January 22, 2012

1.4.5 TLS


TLS (Transport Layer Security) and SSL (Secure Sockets Layer) are protocols that provide data encryption and authentication between applications in scenarios where that data is being sent across an insecure network, such as checking your email. The terms SSL and TLS are often used interchangeably or in conjunction with each other (TLS/SSL), but one is in fact the predecessor of the other — SSL 3.0 served as the basis for TLS 1.0 which, as a result, is sometimes referred to as SSL 3.1.

The TLS protocol allows client/server applications to communicate across a network in a way designed to prevent eavesdropping and tampering.

TLS connections first begin with an insecure “hello” to the server and only switch to secured communications after the handshake between the client and the server is successful. If the TLS handshake fails for any reason, the connection is never created.

The main benefit in opting for TLS over SSL is that TLS was incepted as an open-community standard, meaning TLS is more extensible and will likely be more widely supported in the future with other Internet standards.
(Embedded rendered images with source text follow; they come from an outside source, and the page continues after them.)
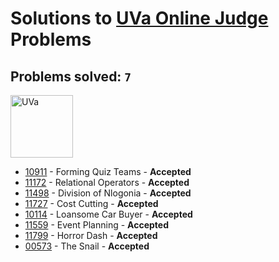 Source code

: # Solutions to [UVa Online Judge](https://uva.onlinejudge.org) Problems
## Problems solved: `7`

<img src="https://upload.wikimedia.org/wikipedia/commons/1/1d/Logotipo_de_la_Universidad_de_Valladolid.svg" alt="UVa" height="100">

- [10911](https://github.com/kantuni/UVa/tree/master/10911) - Forming Quiz Teams - **Accepted**
- [11172](https://github.com/kantuni/UVa/tree/master/11172) - Relational Operators - **Accepted**
- [11498](https://github.com/kantuni/UVa/tree/master/11498) - Division of Nlogonia - **Accepted**
- [11727](https://github.com/kantuni/UVa/tree/master/11727) - Cost Cutting - **Accepted**
- [10114](https://github.com/kantuni/UVa/tree/master/10114) -	Loansome Car Buyer - **Accepted**
- [11559](https://github.com/kantuni/UVa/tree/master/11559) - Event Planning - **Accepted**
- [11799](https://github.com/kantuni/UVa/tree/master/11799) - Horror Dash - **Accepted**
- [00573](https://github.com/kantuni/UVa/tree/master/00573) - The Snail - **Accepted**
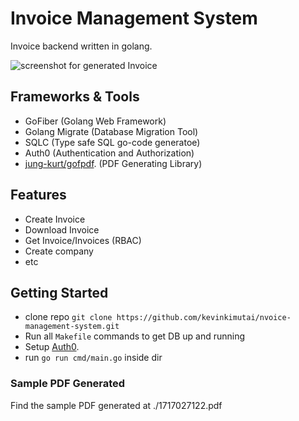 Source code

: # Invoice Management System

Invoice backend written in golang.

![screenshot for generated Invoice](https://firebasestorage.googleapis.com/v0/b/creadable-22c39.appspot.com/o/Screenshot%20from%202024-06-02%2000-42-22.png?alt=media&token=5ae1dce7-ec93-4f85-9315-6e0f6fd1c52a)

## Frameworks & Tools

- GoFiber (Golang Web Framework)
- Golang Migrate (Database Migration Tool)
- SQLC (Type safe SQL go-code generatoe)
- Auth0 (Authentication and Authorization)
- [jung-kurt/gofpdf](github.com/jung-kurt/gofpdf). (PDF Generating Library)

## Features

- Create Invoice
- Download Invoice
- Get Invoice/Invoices (RBAC)
- Create company
- etc

## Getting Started

- clone repo `git clone https://github.com/kevinkimutai/nvoice-management-system.git`
- Run all `Makefile` commands to get DB up and running
- Setup [Auth0](https://auth0.com/docs/libraries#backend).
- run `go run cmd/main.go` inside dir

### Sample PDF Generated

Find the sample PDF generated at ./1717027122.pdf
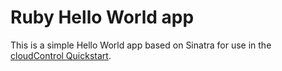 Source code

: # Ruby Hello World app
This is a simple Hello World app based on Sinatra for use in the [cloudControl Quickstart].

[cloudControl Quickstart]: https://www.cloudcontrol.com/dev-center/Quickstart
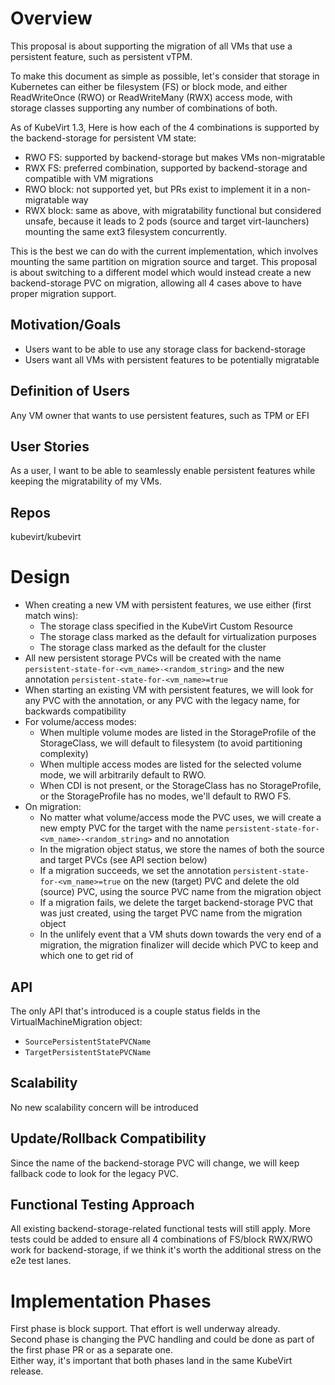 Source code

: # Overview
This proposal is about supporting the migration of all VMs that use a persistent feature, such as persistent vTPM.

To make this document as simple as possible, let's consider that storage in Kubernetes can either be filesystem (FS) or
block mode, and either ReadWriteOnce (RWO) or ReadWriteMany (RWX) access mode, with storage classes supporting any
number of combinations of both.

As of KubeVirt 1.3, Here is how each of the 4 combinations is supported by the backend-storage for persistent VM state:
- RWO FS: supported by backend-storage but makes VMs non-migratable
- RWX FS: preferred combination, supported by backend-storage and compatible with VM migrations
- RWO block: not supported yet, but PRs exist to implement it in a non-migratable way 
- RWX block: same as above, with migratability functional but considered unsafe, because it leads to 2 pods (source and target virt-launchers) mounting the same ext3 filesystem concurrently.

This is the best we can do with the current implementation, which involves mounting the same partition on migration source and target.
This proposal is about switching to a different model which would instead create a new backend-storage PVC on migration,
allowing all 4 cases above to have proper migration support.

## Motivation/Goals
- Users want to be able to use any storage class for backend-storage
- Users want all VMs with persistent features to be potentially migratable

## Definition of Users
Any VM owner that wants to use persistent features, such as TPM or EFI

## User Stories
As a user, I want to be able to seamlessly enable persistent features while keeping the migratability of my VMs.

## Repos
kubevirt/kubevirt

# Design
- When creating a new VM with persistent features, we use either (first match wins):
  - The storage class specified in the KubeVirt Custom Resource
  - The storage class marked as the default for virtualization purposes
  - The storage class marked as the default for the cluster
- All new persistent storage PVCs will be created with the name `persistent-state-for-<vm_name>-<random_string>` and the new annotation `persistent-state-for-<vm_name>=true`
- When starting an existing VM with persistent features, we will look for any PVC with the annotation, or any PVC with the legacy name, for backwards compatibility
- For volume/access modes:
  - When multiple volume modes are listed in the StorageProfile of the StorageClass, we will default to filesystem (to avoid partitioning complexity)
  - When multiple access modes are listed for the selected volume mode, we will arbitrarily default to RWO.
  - When CDI is not present, or the StorageClass has no StorageProfile, or the StorageProfile has no modes, we'll default to RWO FS.
- On migration:
  - No matter what volume/access mode the PVC uses, we will create a new empty PVC for the target with the name `persistent-state-for-<vm_name>-<random_string>` and no annotation
  - In the migration object status, we store the names of both the source and target PVCs (see API section below)
  - If a migration succeeds, we set the annotation `persistent-state-for-<vm_name>=true` on the new (target) PVC and delete the old (source) PVC, using the source PVC name from the migration object
  - If a migration fails, we delete the target backend-storage PVC that was just created, using the target PVC name from the migration object
  - In the unlifely event that a VM shuts down towards the very end of a migration, the migration finalizer will decide which PVC to keep and which one to get rid of

## API
The only API that's introduced is a couple status fields in the VirtualMachineMigration object:
- `SourcePersistentStatePVCName`
- `TargetPersistentStatePVCName`

## Scalability
No new scalability concern will be introduced

## Update/Rollback Compatibility
Since the name of the backend-storage PVC will change, we will keep fallback code to look for the legacy PVC.

## Functional Testing Approach
All existing backend-storage-related functional tests will still apply. More tests could be added to ensure all 4 combinations
of FS/block RWX/RWO work for backend-storage, if we think it's worth the additional stress on the e2e test lanes. 

# Implementation Phases
First phase is block support. That effort is well underway already.  
Second phase is changing the PVC handling and could be done as part of the first phase PR or as a separate one.  
Either way, it's important that both phases land in the same KubeVirt release.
TLS is even backwards compatible, possessing the ability to “scale down” to SSL if necessary to support secure client-side connections that only understand SSL.

Another more immediate benefit, however, is that TLS allows both secure and insecure connections over the same port, whereas SSL requires a designated secure-only port.

TLS and SSL encrypt the segments of network connections above the Transport Layer, using asymmetric cryptography for key exchange, symmetric encryption for privacy, and message authentication codes for message integrity.

TLS is an IETF standards track protocol, last updated in RFC 5246, and is based on the earlier SSL specifications developed by Netscape Communications.